◆ PROBLEM ◆
In the entries below, find the line containing "chemistry of the" and the line containing "Link: Aus-e-Tute’s notes on [Radioactive". Copy those two lines and everything between them exactly, and only that.

= = = =

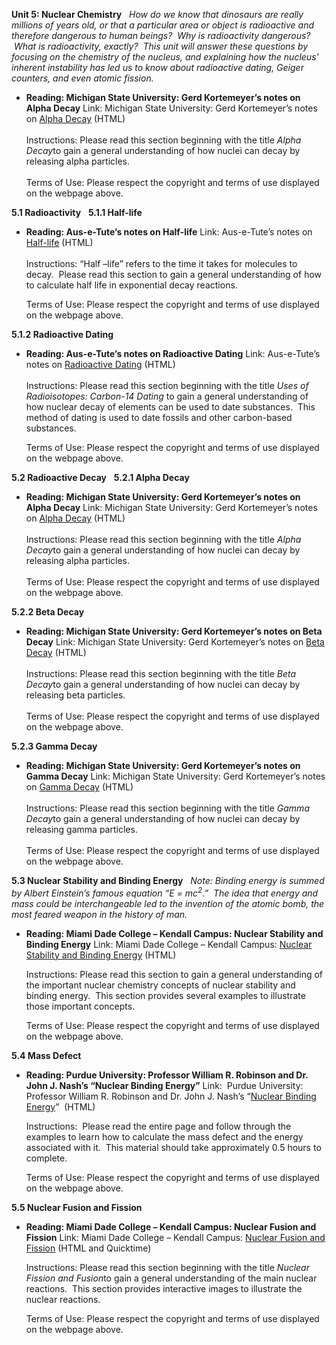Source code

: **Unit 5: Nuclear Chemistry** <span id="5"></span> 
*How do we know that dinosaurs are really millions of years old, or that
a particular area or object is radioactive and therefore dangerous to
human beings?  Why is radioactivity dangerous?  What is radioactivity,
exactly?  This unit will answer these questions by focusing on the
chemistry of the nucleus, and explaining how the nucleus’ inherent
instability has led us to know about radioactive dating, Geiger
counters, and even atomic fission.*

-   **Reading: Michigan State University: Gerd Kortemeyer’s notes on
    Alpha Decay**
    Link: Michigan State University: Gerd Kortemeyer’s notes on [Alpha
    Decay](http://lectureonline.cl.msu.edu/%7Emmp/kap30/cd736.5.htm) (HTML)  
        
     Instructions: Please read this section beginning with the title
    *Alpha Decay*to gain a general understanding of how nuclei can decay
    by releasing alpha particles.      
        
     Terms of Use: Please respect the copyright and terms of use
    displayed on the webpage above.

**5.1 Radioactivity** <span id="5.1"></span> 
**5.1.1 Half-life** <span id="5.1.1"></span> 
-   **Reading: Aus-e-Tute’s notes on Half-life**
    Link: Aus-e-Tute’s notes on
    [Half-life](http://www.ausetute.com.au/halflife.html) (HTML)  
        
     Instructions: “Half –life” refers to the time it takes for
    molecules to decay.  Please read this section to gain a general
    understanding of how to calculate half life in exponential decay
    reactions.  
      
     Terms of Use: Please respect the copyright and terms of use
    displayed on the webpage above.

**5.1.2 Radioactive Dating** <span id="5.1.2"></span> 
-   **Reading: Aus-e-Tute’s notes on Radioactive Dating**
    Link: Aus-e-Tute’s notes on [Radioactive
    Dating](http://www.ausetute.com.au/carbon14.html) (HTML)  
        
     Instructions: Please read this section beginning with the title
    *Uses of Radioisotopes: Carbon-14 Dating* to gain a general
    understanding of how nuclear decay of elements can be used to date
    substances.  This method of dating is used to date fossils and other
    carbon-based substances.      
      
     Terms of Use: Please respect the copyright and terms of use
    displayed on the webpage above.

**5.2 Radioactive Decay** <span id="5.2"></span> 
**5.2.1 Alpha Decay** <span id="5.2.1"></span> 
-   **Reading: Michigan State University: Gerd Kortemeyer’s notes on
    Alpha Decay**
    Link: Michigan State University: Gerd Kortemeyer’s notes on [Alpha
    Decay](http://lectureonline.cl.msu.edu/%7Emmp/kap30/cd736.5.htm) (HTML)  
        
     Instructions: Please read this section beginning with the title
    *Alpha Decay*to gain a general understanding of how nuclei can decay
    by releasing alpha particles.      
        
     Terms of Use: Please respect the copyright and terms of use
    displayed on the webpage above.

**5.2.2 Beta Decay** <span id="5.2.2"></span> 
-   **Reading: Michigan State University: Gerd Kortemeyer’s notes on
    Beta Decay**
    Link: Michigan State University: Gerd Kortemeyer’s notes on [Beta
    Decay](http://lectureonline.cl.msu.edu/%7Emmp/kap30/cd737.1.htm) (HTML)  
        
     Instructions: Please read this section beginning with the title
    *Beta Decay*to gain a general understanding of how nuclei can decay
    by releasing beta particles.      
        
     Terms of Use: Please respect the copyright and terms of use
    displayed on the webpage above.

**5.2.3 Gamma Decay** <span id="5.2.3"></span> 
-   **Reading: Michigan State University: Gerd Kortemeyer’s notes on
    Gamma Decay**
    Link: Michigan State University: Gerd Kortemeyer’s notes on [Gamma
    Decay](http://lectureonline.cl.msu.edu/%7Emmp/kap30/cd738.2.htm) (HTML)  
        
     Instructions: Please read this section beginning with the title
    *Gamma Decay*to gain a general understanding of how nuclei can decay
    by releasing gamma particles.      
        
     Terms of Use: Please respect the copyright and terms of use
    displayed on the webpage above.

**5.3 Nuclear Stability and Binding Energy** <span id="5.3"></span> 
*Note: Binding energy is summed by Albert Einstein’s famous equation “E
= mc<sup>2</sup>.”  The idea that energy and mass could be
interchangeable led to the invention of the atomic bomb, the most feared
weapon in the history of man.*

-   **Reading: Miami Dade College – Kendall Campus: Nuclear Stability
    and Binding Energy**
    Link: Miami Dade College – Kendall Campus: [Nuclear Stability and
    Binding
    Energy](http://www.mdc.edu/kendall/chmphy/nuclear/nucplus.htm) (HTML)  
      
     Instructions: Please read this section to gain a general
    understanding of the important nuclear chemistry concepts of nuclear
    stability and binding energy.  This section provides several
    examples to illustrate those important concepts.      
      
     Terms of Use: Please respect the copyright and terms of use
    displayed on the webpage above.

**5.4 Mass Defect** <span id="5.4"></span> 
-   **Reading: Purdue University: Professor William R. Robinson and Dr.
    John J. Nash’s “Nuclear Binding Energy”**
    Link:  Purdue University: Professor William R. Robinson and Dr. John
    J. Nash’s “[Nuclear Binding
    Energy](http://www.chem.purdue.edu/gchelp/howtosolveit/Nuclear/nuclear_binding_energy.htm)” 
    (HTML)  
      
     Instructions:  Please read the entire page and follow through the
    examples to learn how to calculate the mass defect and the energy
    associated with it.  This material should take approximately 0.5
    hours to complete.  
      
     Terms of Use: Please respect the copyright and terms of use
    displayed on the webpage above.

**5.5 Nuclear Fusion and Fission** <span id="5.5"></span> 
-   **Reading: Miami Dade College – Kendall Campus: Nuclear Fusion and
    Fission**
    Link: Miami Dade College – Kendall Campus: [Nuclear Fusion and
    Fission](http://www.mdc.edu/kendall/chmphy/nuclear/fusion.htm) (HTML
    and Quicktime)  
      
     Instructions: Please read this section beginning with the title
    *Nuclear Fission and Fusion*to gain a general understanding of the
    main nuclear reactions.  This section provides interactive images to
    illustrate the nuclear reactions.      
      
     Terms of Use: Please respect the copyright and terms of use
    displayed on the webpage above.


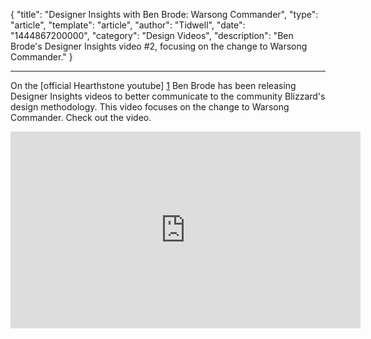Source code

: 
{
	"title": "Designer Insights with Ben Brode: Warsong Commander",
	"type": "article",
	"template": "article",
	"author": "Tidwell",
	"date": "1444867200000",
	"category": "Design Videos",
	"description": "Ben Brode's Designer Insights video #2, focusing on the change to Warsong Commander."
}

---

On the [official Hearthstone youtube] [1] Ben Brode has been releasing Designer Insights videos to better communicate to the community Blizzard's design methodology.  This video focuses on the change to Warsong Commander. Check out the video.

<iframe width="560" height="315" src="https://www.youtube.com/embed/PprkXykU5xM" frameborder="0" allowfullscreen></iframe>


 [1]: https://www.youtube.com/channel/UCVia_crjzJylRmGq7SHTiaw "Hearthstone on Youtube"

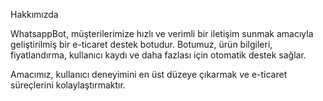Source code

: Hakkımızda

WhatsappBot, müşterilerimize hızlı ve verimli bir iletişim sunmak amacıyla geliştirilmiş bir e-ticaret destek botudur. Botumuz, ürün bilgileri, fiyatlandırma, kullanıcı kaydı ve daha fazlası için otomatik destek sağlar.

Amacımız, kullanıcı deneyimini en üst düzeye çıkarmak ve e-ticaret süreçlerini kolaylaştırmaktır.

= = = =

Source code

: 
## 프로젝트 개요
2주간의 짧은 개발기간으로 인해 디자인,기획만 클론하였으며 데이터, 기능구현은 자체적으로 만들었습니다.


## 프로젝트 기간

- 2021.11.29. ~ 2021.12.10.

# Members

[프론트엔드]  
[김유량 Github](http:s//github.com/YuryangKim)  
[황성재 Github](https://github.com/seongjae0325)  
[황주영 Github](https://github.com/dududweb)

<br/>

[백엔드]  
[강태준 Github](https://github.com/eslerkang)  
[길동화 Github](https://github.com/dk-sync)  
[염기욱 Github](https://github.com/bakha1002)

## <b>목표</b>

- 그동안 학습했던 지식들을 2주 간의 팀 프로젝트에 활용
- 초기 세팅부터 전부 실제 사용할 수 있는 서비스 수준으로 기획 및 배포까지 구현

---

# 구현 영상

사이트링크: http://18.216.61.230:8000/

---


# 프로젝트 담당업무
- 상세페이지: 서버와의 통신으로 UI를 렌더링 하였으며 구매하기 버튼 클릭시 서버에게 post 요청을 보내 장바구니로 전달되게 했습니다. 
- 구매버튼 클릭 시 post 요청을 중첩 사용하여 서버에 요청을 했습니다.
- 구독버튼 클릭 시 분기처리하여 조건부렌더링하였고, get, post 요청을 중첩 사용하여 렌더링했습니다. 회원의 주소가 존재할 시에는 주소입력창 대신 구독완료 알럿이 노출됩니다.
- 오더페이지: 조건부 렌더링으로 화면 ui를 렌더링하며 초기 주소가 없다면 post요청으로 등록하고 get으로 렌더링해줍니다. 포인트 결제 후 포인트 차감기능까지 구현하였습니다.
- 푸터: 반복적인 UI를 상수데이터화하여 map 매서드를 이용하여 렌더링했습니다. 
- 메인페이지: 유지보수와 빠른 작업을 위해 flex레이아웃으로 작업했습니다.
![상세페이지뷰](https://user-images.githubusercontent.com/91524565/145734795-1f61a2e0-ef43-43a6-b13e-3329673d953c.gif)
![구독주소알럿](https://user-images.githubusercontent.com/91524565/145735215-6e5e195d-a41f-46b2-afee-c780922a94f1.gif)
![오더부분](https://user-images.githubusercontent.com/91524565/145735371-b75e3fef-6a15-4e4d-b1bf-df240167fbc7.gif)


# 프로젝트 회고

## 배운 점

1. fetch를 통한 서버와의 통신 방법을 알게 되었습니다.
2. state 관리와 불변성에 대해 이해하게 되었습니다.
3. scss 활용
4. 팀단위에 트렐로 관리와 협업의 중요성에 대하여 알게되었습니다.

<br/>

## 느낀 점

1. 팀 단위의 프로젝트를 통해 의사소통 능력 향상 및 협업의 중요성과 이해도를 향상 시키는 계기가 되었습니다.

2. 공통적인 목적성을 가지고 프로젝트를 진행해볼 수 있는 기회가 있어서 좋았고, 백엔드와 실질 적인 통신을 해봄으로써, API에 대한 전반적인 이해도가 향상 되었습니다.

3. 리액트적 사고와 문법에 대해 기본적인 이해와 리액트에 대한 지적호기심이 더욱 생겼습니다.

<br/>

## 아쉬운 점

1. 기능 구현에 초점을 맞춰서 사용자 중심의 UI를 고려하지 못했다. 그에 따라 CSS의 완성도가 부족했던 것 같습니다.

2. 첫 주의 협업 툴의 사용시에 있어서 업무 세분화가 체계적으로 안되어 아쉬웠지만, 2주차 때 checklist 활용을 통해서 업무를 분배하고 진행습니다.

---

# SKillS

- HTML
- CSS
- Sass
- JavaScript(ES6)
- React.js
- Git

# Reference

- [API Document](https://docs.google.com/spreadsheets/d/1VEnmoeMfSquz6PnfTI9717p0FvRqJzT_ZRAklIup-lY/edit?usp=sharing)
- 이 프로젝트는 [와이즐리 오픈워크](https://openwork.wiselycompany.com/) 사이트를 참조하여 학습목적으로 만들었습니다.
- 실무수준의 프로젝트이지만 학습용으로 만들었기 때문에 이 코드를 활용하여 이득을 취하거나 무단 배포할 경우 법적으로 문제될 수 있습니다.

= = = =

◆ REPLY ◆
chemistry of the nucleus, and explaining how the nucleus’ inherent
instability has led us to know about radioactive dating, Geiger
counters, and even atomic fission.*

-   **Reading: Michigan State University: Gerd Kortemeyer’s notes on
    Alpha Decay**
    Link: Michigan State University: Gerd Kortemeyer’s notes on [Alpha
    Decay](http://lectureonline.cl.msu.edu/%7Emmp/kap30/cd736.5.htm) (HTML)  
        
     Instructions: Please read this section beginning with the title
    *Alpha Decay*to gain a general understanding of how nuclei can decay
    by releasing alpha particles.      
        
     Terms of Use: Please respect the copyright and terms of use
    displayed on the webpage above.

**5.1 Radioactivity** <span id="5.1"></span> 
**5.1.1 Half-life** <span id="5.1.1"></span> 
-   **Reading: Aus-e-Tute’s notes on Half-life**
    Link: Aus-e-Tute’s notes on
    [Half-life](http://www.ausetute.com.au/halflife.html) (HTML)  
        
     Instructions: “Half –life” refers to the time it takes for
    molecules to decay.  Please read this section to gain a general
    understanding of how to calculate half life in exponential decay
    reactions.  
      
     Terms of Use: Please respect the copyright and terms of use
    displayed on the webpage above.

**5.1.2 Radioactive Dating** <span id="5.1.2"></span> 
-   **Reading: Aus-e-Tute’s notes on Radioactive Dating**
    Link: Aus-e-Tute’s notes on [Radioactive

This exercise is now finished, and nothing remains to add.